■ WHAT THE TASK REQUIRES: Could you retype exactly the lines running from the line with "- Rust: matter-labs" to the end of the data, both included, and nothing else?

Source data
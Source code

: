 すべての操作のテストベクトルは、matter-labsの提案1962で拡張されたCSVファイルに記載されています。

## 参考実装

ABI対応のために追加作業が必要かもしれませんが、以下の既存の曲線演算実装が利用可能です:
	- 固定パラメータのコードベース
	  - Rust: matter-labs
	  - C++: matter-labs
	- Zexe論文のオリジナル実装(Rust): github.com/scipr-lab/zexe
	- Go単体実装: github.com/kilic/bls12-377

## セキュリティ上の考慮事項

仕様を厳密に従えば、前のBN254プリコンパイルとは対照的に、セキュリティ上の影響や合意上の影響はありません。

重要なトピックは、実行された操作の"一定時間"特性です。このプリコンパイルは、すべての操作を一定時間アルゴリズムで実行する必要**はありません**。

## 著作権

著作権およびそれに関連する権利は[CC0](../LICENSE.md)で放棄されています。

■ REPLY TO THE EXERCISE:
	  - Rust: matter-labs
	  - C++: matter-labs
	- Zexe論文のオリジナル実装(Rust): github.com/scipr-lab/zexe
	- Go単体実装: github.com/kilic/bls12-377

## セキュリティ上の考慮事項

仕様を厳密に従えば、前のBN254プリコンパイルとは対照的に、セキュリティ上の影響や合意上の影響はありません。

重要なトピックは、実行された操作の"一定時間"特性です。このプリコンパイルは、すべての操作を一定時間アルゴリズムで実行する必要**はありません**。

## 著作権

著作権およびそれに関連する権利は[CC0](../LICENSE.md)で放棄されています。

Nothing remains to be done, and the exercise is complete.